The end of May is here, and with it, many newly minted social workers will have already walked down the aisle to join the ranks of the profession (unless, like some of us, you owed the registrar money, or in my case, library books –but the affordability of a graduate school education is a story for another day–).
Graduation from social work school is a termination of many sorts: termination with some of your classmates, your professors, and more formally, with your internship clients.
If there’s any way we can frame termination, it may be arguably similar to the way we frame engagement or assessment: not as a finite event, but as an ongoing process.
“Hello, I Must Be Going.”
Termination is especially a process for social work students, who receive our first lesson in ethics when we disclose to agency clients that we’re leaving in nine months, but that we want to work with them. Good set-up, bro.
In retrospect, it shows the bravery and vulnerability of clients, because who would easily enter into a relationship (especially one where you’re the vulnerable party) with an already-stamped end date?

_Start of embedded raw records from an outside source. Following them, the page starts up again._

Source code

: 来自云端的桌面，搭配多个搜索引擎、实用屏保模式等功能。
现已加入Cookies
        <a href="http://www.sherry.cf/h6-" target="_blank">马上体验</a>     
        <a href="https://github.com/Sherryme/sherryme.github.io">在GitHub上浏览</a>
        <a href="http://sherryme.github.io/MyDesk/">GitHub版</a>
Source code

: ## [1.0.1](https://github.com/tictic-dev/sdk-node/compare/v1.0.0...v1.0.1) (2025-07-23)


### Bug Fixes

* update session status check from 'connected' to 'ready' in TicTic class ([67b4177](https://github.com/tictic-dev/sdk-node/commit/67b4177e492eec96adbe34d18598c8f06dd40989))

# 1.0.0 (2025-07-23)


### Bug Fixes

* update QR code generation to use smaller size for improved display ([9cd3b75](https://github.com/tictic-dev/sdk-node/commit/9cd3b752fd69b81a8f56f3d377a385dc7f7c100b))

This is why knowing early on and processing it through the work can be therapeutic for clients:
- It helps us set expectations.
A nun I once worked with during an undergrad internship once told us, “If you’re not sure about what you can give them, give them your complete presence.”In the engagement phase, we learn about creating realistic expectations. Even if the client comes up with a partialized goal or even just the beginning of a hope by the end of the work, this can be many times the momentum that will help the client “continue the work beyond the work.”It is also helpful for the student who, barely starting out in the field, may often fall into the temptation of feeling he or she is responsible for dramatic results in the short nine months a field work placement lasts.
[Example:
Frazzled Student: “OMG)$@@/ I NEED TO FIND THE CURE FOR PTSD IN A COUPLE OF MONTHS, GET STRAIGHT A’s, AND SAVE THE RAINFOREST.
vs.
Balanced Student: “I wonder what’s one thing you would like to see change or work on in the next couple of months of our time together.”]
- Even if termination is an ending (and we do have negative associations with that word), it can be a therapeutic intervention unto itself. Because of trauma, loss, or abandonment, many clients and many of us don’t often get the opportunity to have “proper endings” in our life, and a termination process in the work can be a healing event.
- Boundaries. Termination separates the “I” from “you” and “them.” Ultimately, the work and its gains rest on our clients. While we ethically ensure their continuity of care (someone else to work with, resources, and referrals), our ability to healthily attach and detach is what allows us to be connected yet self-determining.
Like the toddler who is starting to explore the world but still looks back to the security of his parents, healthy attachment and detachment can also be an area where termination helps us grow.
The Upshot: What do you need to know for the exam? Vignettes will often draw from ethical scenarios when it comes to termination: assuring clients have follow-up care, avoiding double-relationships/conflicts of interest (no, you can’t go start that artisanal cupcake shop with your Brooklyn baker client if social work doesn’t pan out), and full disclosure (i.e., your work together’s time limits and your areas of competence).
Happy Graduation to the MSW class of 2015!